St. George's

St. George’s Episcopal Church has played an active role in the community for nearly 300 years.

St. George’s Episcopal Church, where George Washington’s family and friends once worshiped, will kick off a yearlong celebration of its 300th anniversary April 25, 2020.

Planned events include an exhibit at the Fredericksburg Area Museum tracing the intertwined histories of Fredericksburg and St. George’s from the colonial period to modern times; a homecoming celebration to welcome back generations of parishioners; a gala luncheon and art sale at Belmont Estate; and a celebration of St. George’s Grace in Action community outreach programs.

There will also be Fifth Sunday programming featuring historic music and worship services; a concert series highlighting church music through the centuries; a 5K and fun run; a golf tournament; and a speaker series. Announcements about these events will be available on StGeorgesEpiscopal.net as the church nears its milestone celebration.

The present St. George’s Church at 905 Princess Anne St. was designed and built by Robert Cary Long and H.R. Reynold of Baltimore in 1849, and is an example of the Romanesque Revival style of architecture popular in the mid-19th century. It is the church’s third building on that site. The first was a wooden structure built in the 1730s. A second, a more substantial brick building, was erected in 1815.

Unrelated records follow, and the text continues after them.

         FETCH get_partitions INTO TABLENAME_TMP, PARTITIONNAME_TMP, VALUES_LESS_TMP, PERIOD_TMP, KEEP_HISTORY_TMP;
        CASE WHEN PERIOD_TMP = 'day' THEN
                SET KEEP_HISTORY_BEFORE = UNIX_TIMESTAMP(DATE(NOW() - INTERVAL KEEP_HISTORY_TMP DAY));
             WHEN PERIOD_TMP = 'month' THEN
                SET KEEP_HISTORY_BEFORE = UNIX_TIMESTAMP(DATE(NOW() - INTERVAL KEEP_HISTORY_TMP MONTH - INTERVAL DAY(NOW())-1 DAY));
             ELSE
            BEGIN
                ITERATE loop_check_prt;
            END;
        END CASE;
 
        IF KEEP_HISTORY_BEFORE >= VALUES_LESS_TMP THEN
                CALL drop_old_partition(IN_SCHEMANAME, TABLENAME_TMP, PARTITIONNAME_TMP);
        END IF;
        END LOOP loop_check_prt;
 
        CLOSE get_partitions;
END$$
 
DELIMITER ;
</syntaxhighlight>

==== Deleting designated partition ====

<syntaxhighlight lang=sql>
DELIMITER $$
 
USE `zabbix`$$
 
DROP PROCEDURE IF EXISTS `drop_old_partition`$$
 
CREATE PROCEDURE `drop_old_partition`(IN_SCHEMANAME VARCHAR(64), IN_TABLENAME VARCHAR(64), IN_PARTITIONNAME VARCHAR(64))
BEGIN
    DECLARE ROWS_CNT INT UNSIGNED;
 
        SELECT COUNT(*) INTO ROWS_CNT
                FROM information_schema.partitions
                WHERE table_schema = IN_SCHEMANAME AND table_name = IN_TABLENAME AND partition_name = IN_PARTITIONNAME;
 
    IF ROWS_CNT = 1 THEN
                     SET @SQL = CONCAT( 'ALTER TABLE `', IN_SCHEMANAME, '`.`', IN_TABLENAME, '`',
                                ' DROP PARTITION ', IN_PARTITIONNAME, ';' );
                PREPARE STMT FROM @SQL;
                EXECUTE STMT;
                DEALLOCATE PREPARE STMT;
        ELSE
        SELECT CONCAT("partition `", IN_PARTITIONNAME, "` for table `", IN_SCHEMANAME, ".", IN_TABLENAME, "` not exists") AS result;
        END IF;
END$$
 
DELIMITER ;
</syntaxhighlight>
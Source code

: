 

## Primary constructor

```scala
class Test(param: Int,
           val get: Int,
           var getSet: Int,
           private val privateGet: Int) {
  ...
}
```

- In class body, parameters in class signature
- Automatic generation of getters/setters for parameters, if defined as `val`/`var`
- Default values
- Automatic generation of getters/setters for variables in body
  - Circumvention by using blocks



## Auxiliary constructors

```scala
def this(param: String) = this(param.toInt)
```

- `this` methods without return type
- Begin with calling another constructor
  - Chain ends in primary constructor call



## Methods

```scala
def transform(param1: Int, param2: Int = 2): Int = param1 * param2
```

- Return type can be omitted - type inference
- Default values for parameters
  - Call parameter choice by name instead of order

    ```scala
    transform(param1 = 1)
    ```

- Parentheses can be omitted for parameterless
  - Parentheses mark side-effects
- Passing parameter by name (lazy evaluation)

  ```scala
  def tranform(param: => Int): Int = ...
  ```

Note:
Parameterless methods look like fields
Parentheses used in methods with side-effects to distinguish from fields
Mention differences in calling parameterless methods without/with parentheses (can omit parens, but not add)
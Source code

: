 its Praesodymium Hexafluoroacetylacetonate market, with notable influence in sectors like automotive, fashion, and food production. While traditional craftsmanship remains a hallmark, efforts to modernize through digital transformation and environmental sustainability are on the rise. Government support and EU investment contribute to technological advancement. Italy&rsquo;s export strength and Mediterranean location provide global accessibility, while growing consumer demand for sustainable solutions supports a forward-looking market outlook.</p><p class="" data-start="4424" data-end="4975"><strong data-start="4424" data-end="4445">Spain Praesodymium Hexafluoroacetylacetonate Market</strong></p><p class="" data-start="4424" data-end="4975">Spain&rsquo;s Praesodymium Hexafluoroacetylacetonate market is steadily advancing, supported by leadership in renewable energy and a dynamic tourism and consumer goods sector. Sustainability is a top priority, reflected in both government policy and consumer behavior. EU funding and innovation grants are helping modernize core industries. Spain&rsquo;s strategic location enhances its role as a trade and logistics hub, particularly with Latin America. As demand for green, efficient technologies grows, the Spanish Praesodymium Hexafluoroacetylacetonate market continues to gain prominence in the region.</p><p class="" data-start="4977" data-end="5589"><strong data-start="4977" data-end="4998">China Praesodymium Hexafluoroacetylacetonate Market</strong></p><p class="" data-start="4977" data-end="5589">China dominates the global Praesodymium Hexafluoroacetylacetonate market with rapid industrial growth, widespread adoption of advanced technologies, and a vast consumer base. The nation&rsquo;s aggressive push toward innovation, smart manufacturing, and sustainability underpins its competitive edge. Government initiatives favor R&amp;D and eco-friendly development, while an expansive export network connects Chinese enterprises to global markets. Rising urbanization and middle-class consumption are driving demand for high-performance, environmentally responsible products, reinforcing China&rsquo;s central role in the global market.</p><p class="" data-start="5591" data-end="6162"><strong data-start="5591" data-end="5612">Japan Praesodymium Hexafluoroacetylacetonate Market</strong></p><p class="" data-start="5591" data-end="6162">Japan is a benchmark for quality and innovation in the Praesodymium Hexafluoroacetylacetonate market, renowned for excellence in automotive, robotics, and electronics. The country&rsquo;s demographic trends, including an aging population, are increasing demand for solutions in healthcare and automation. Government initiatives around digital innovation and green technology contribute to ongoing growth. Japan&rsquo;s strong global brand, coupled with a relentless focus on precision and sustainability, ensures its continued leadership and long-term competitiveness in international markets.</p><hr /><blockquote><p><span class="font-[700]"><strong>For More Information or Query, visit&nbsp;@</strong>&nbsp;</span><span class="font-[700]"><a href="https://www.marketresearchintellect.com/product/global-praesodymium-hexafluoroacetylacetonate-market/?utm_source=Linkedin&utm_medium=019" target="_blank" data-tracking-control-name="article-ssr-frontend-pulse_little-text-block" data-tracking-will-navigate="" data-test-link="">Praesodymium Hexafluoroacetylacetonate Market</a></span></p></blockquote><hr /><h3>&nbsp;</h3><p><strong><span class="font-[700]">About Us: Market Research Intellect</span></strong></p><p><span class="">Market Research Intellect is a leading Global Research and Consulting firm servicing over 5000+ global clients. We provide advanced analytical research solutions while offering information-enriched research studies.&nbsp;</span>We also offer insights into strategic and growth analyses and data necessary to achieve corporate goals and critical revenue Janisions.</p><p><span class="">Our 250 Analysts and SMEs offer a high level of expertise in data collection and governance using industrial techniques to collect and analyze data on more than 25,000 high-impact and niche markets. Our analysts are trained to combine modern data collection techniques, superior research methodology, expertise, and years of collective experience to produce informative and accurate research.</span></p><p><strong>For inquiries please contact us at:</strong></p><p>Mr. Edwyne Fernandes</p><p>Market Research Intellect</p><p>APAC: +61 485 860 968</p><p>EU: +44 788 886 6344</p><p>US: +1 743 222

St. George’s Church has been an active force in the community throughout its history. It was responsible by law for the welfare of orphans, widows, the sick and the needy in the community when Virginia was a British colony. After the American Revolution, it established and ran male and female charity schools from 1795 to 1802. It also operated Sunday schools for enslaved children prior to the Civil War. The church held revival meetings during that war, and served as a Civil War hospital in 1864.

Today, St. George’s continues its commitment to the community by supporting such organizations as the Fredericksburg Senior Citizens, Rappahannock Big Brothers/Sisters, the Interfaith Council, Hospice, the Homeless Shelter and Hope House. It also operates The Table, a market-style food pantry that operates out of Sydnor Hall.